Data Hazard labels¶
This page contains the Data Hazard labels themselves. These labels, descriptions, examples, and safety precautions will evolve as we develop the hazard labels with the communities who will use them. We welcome you to suggest changes via email or GitHub.
Each hazard has:
Hazard image, title, and description which represents and describes the risk.
Examples to clarify what the hazard covers.
Safety Precautions - things that we would want to see done before the research is deployed.
They are designed to help us think about the different types of hazards
Hazard: Data Hazard
Data Science is being used in this output, and any negative outcome of using this work are not the fault of “the algorithm” or “the software”.
This hazard applies to all Data Science research outputs.
All other Data Hazard examples could feature as examples here.
Hazard: Reinforces existing biases
Reinforces unfair treatment of individuals and groups. This may be due to for example input data, algorithm or software design choices, or society at large.
Note: this is a hazard in it’s own right, even if it isn’t then used to harm people directly, due to e.g. reinforcing stereotypes.
Hazard: Ranks or classifies people:
Ranking and classifications of people are hazards in their own right and should be handled with care.
To see why, we can think about what happens when the ranking/classification is inaccurate, when people disagree with how they are ranked/classified, as well as who the ranking/classification is and is not working for, how it can be gamed, and what it is used to justify or explain.
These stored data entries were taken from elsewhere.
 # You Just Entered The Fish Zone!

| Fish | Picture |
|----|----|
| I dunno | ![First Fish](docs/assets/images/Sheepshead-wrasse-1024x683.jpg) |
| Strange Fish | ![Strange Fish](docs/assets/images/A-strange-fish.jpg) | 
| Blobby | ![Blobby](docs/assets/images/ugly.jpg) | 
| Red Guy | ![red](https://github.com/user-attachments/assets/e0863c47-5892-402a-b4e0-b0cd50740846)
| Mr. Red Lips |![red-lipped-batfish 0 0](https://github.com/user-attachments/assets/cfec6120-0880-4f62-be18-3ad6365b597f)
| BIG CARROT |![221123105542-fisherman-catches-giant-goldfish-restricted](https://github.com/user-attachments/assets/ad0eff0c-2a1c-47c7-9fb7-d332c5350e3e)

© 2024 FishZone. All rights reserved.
Example 2: School league tables (which rank the perfmance of schools).
Hazard: High Environmental Cost
This hazard is appropriate where methodologies are energy-hungry, data-hungry (requiring more and more computation), or require special hardware that require rare materials.
Hazard: Lacks community involvement This applies when technology is being produced without input from the community it is supposed to serve.
Hazard: Danger of misuse There is a danger of misusing the algorithm, technology, or data collected as part of this work.
Example 1: Statistical method to do impossible tasks, for example predicting future human behaviour.
Example 2: The collection of a large data set of individuals, which could be hacked, or used for other purposes.
Hazard: Difficult to understand There is a danger that the technology is difficult to understand. This could be because of the technology itself is hard to interpret (e.g. neural nets), or problems with it’s implementation (i.e. code is not provided, or not documented).
Depending on the circumstances of its use, this could mean that incorrect results are hard to identify, or that the technology is inaccessible to people (difficult to implement or use).
Example 1: Deep learning is used to perform credit-scoring (i.e. could deny people credit), but it is difficult to understand (and therefore check) what these decisions are based on.
Example 2: Even when journals have a policy of having code and data availability, published researchers can be unaware of what they agreed to and resist sharing it, as this paper surveying Science publications shows.
Hazard: May cause direct harm The application area of this technology means that it is capable of causing direct physical or psychological harm to someone even if used correctly e.g. healthcare and driverless vehicles may be expected to directly harm someone unless they have 100% accuracy.
Hazard: Privacy This technology may risk the privacy of individuals whose data is processed by it.
Example 1: Facial recognition technologies are a widely recognised risk to privacy.
Example 2: Apps designed to monitor children’s digital activity risk children’s privacy, and can be repurposed maliciously as stalkerware.
Hazard: Automates decision making Automated decision making can be hazardous for a number of reasons, and these will be highly dependent on the field in which it is being applied. We should ask ourselves whose decisions are being automated, what automation can bring to the process, and who is benefitted/harmed from this automation.
Example 1: Predictive policing is used to decide where to deploy officers.
Example 2: Credit scores are produced automatically and rarely involve human input.
Hazard: Lacks Informed Consent This hazard applies to datasets or algorithms that use data which has not been provided with the explicit consent of the data owner/creator. This data often lacks other contextual information which can also make it difficult to understand how the dataset may be biased.
Example 1: Large public social media datasets rarely collect informed consent from ‘participants’.
Example 2: Data linkage projects tend not to involve informed consent.